The Parliamentary Private Secretary, the hon. Member for Hitchin (Alistair Strathern), is chuntering from his seat. I am sure he will be able to hold his own debate at some point to tell us all what is going on in his constituency. I suspect that, if he were honest, he would tell us about the impact that his Government’s policies have had on the sector, and how they are absolutely destroying his high street, as they are mine.

These pressures are not theoretical; they are being felt by real businesses across my constituency. For example, at Birdies café in Farnham Park, business rates have increased by 450%—from £290 to £1,600 a month—a change that has already cost the business a member of staff. Energy bills have risen from £300 to £400 a month to £3,500 a month, while rising wage costs and changes to employment law have forced the owner into rolling three-month contracts—a worse outcome for workers, driven entirely by the Government’s pressure and policies. At the Bat and Ball pub, business rates are doubling from £800 to £1,600 a month. Minimum wage changes have added £56,000 a year to its wage bill.

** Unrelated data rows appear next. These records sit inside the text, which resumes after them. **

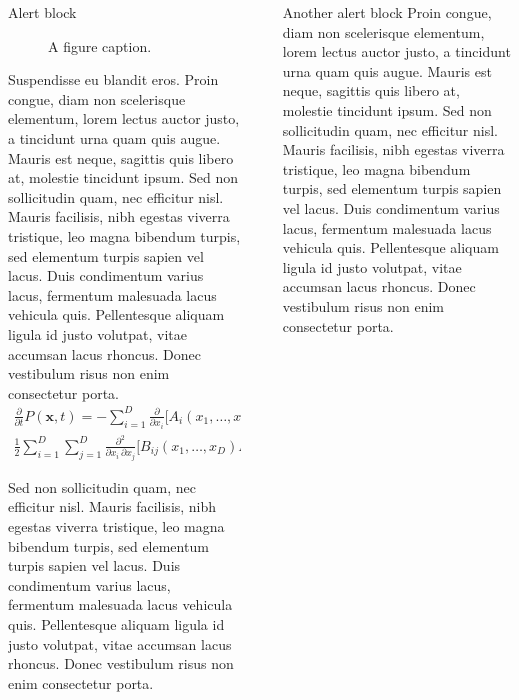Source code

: \documentclass[final]{beamer}
\newlength{\sepwidth}
\newlength{\colwidth}
\newcommand{\separatorcolumn}{\begin{column}{\sepwidth}\end{column}}
\begin{document}
\begin{frame}[t]
\begin{columns}[t]
\begin{column}{\colwidth}
\begin{alertblock}{Alert block}
     \begin{figure}
      \centering
      \caption{A figure caption.}
    \end{figure}

Suspendisse eu blandit eros. Proin congue, diam non scelerisque elementum, lorem lectus auctor justo, a tincidunt urna quam quis augue. Mauris est neque, sagittis quis libero at, molestie tincidunt ipsum. Sed non sollicitudin quam, nec efficitur nisl. Mauris facilisis, nibh egestas viverra tristique, leo magna bibendum turpis, sed elementum turpis sapien vel lacus. Duis condimentum varius lacus, fermentum malesuada lacus vehicula quis. Pellentesque aliquam ligula id justo volutpat, vitae accumsan lacus rhoncus. Donec vestibulum risus non enim consectetur porta. 
\begin{align*}
    \frac{\partial}{\partial t} P(\mathbf{x},t) = -\sum_{i=1}^{D} \frac{\partial}{\partial x_i} \Big[ A_i(x_1, \ldots, x_D) P(\mathbf{x},t) \Big] + \\
    \frac{1}{2} \sum_{i=1}^{D} \sum_{j=1}^{D} \frac{\partial^2}{\partial x_i \, \partial x_j} \Big[ B_{ij}(x_1, \ldots, x_D) P(\mathbf{x},t) \Big]
\end{align*}

Sed non sollicitudin quam, nec efficitur nisl. Mauris facilisis, nibh egestas viverra tristique, leo magna bibendum turpis, sed elementum turpis sapien vel lacus. Duis condimentum varius lacus, fermentum malesuada lacus vehicula quis. Pellentesque aliquam ligula id justo volutpat, vitae accumsan lacus rhoncus. Donec vestibulum risus non enim consectetur porta. 

  \end{alertblock}


\end{column}

\separatorcolumn

\begin{column}{\colwidth}
\begin{alertblock}{Another alert block}
Proin congue, diam non scelerisque elementum, lorem lectus auctor justo, a tincidunt urna quam quis augue. Mauris est neque, sagittis quis libero at, molestie tincidunt ipsum. Sed non sollicitudin quam, nec efficitur nisl. Mauris facilisis, nibh egestas viverra tristique, leo magna bibendum turpis, sed elementum turpis sapien vel lacus. Duis condimentum varius lacus, fermentum malesuada lacus vehicula quis. Pellentesque aliquam ligula id justo volutpat, vitae accumsan lacus rhoncus. Donec vestibulum risus non enim consectetur porta. 


\end{alertblock}
\end{column}
\end{columns}
\end{frame}
\end{document}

Across my constituency, community businesses such as the Antiques Warehouse, the Packhouse, the Bluebell pub, Serina, the Six Bells, the Healy Group, and Hamilton’s in Farnham; Acorns Coffee, the Dairy, Issaya and Smallworld IT in Bordon; Oliver’s café and wine bar and Davids menswear in Haslemere; Passfield Stores in Passfield; Little Latte in Tilford; the General Wine Company and Stedman Blower in Liphook; and the Greatham Inn in Greatham have all written or spoken to me and are facing the same relentless squeeze from Government tax and regulatory decisions. These are not failing businesses; they are community anchors being priced out by this Government’s policies.

These issues are not confined to hospitality. Yesterday I met representatives of Medicines UK to discuss the impact of Government policy on suppliers of generic medicines. They raised serious concerns about the extended producer responsibility packaging tax. Packaging is obviously mandated by the Medicines and Healthcare products Regulatory Agency for safety reasons, leaving companies with little ability to reduce their tax liability. As a result, costs are either absorbed or passed directly on to the NHS and therefore the taxpayer.